*** INPUT ***

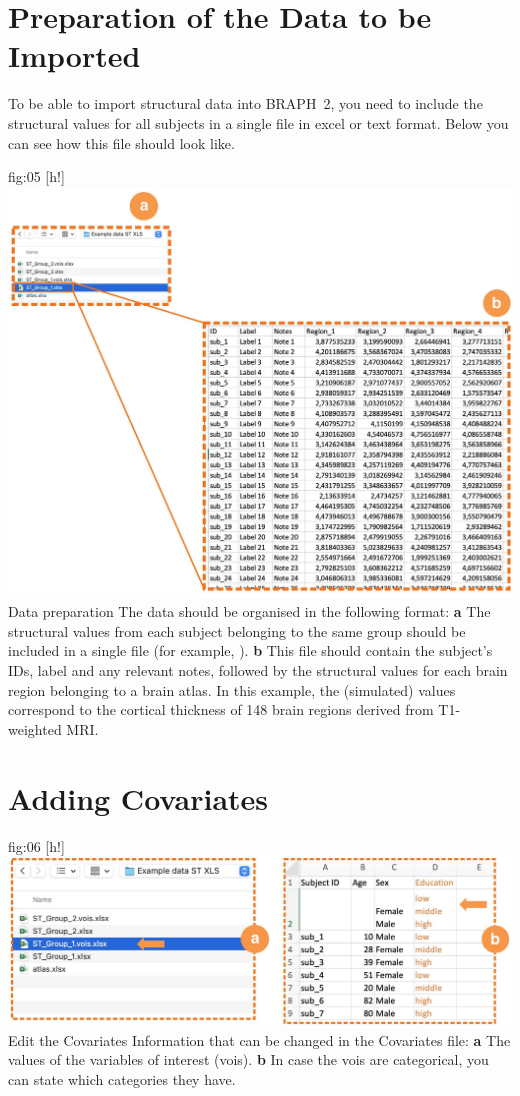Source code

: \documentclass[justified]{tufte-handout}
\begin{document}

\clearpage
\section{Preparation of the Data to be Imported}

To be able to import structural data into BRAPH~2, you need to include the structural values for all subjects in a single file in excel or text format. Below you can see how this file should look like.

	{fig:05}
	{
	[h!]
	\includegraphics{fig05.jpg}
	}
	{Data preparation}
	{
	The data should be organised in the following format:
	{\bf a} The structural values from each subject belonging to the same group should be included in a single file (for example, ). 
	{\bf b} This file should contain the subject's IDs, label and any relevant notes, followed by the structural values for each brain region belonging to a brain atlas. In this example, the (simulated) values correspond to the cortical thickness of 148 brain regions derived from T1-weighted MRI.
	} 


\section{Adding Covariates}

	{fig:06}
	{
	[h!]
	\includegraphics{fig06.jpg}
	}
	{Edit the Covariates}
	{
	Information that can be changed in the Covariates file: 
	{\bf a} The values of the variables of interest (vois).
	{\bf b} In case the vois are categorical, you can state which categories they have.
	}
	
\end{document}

***

§ **EXERCISE BRIEF**: Reproduce every record above exactly, omitting the pictures.

§ **WRITTEN RESPONSE**:
Source code

: \documentclass[justified]{tufte-handout}
\begin{document}

\clearpage
\section{Preparation of the Data to be Imported}

To be able to import structural data into BRAPH~2, you need to include the structural values for all subjects in a single file in excel or text format. Below you can see how this file should look like.

	{fig:05}
	{
	[h!]
	\includegraphics{fig05.jpg}
	}
	{Data preparation}
	{
	The data should be organised in the following format:
	{\bf a} The structural values from each subject belonging to the same group should be included in a single file (for example, ). 
	{\bf b} This file should contain the subject's IDs, label and any relevant notes, followed by the structural values for each brain region belonging to a brain atlas. In this example, the (simulated) values correspond to the cortical thickness of 148 brain regions derived from T1-weighted MRI.
	} 


\section{Adding Covariates}

	{fig:06}
	{
	[h!]
	\includegraphics{fig06.jpg}
	}
	{Edit the Covariates}
	{
	Information that can be changed in the Covariates file: 
	{\bf a} The values of the variables of interest (vois).
	{\bf b} In case the vois are categorical, you can state which categories they have.
	}
	
\end{document}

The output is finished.